Implied warranty claims in Puerto Rico have different periods of statute of limitations. In a recent case before the US District Court (Puerto Rico), the  court discussed  which term applies to  a particular claim. See, Lazaro v. Abbott Med. Optics, Inc.,  No 16-1248 (PG) (D.P.R. Apr. 17, 2017). The statute of limitation depends on whether the claim is contractual (implied warranty) in nature or arise from a personal injury.

Claims for breach of implied warranty are governed by art. 1363 of the Puerto Rico Civil Code. With the purchase the seller warrants against hidden defects which either (1) render the product unfit for its intended use or (2) diminish its use in such manner that the purchaser would not have bought it or would have paid less for it had he known thereof at the time of purchase.   It implies a “defect that is inherent to the imperfect way in which the merchandise was manufactured, packed, handled, or stored, and which renders the thing inadequate for use for which it was destined.” Julsrud v. Peche de P.R., Inc.,115 D.P.R. 18, 23 (1983).  These claims must observe a six-month statute of limitations period (citing Torres-Mas v. Carver Boat Corp., 233 F. Supp. 2d 253, 257 (D.P.R. 2002)).

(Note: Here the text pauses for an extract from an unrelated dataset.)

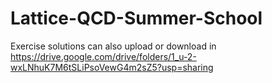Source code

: # Lattice-QCD-Summer-School
Exercise solutions can also upload or download in https://drive.google.com/drive/folders/1_u-2-wxLNhuK7M6tSLiPsoVewG4m2sZ5?usp=sharing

Claims that arise from a tort are analyzed pursuant to Article 1802 of the Puerto Rico Civil Code and proscribe a one-year statute of limitations.  Time begins when a claimant  first gains constructive knowledge of the damage.

An extrajudicial claim tolls the limitations period. To be enforceable, it must be an “unmistakable manifestation of one, who threatened with the loss of his right, expresses his wish not to lose it” (quoting Vargas-Ruiz v. Golden Arch Dev., Inc., 283 F.Supp.2d 450, 456 (D.P.R. 2003). Moreover, they “must require or demand the same conduct or relief ultimately sought in the subsequent lawsuit”  (quoting Kery v. Am. Airlines, Inc., 931 F. Supp. 947, 953 (D.P.R. 1995)).

“Once the statute of limitations is tolled on an action, the one year period is reset and begins to run again from the beginning.”  (quoting Ramos v. Roman, 83 F.Supp.2d 233, 241 (D.P.R. 2000)). Puerto Rico courts favor allowing tolling – “[the] prescription of the right is the exception, being its exercise or conservation the norm.” (quoting Kery, 931 F. Supp. at 952).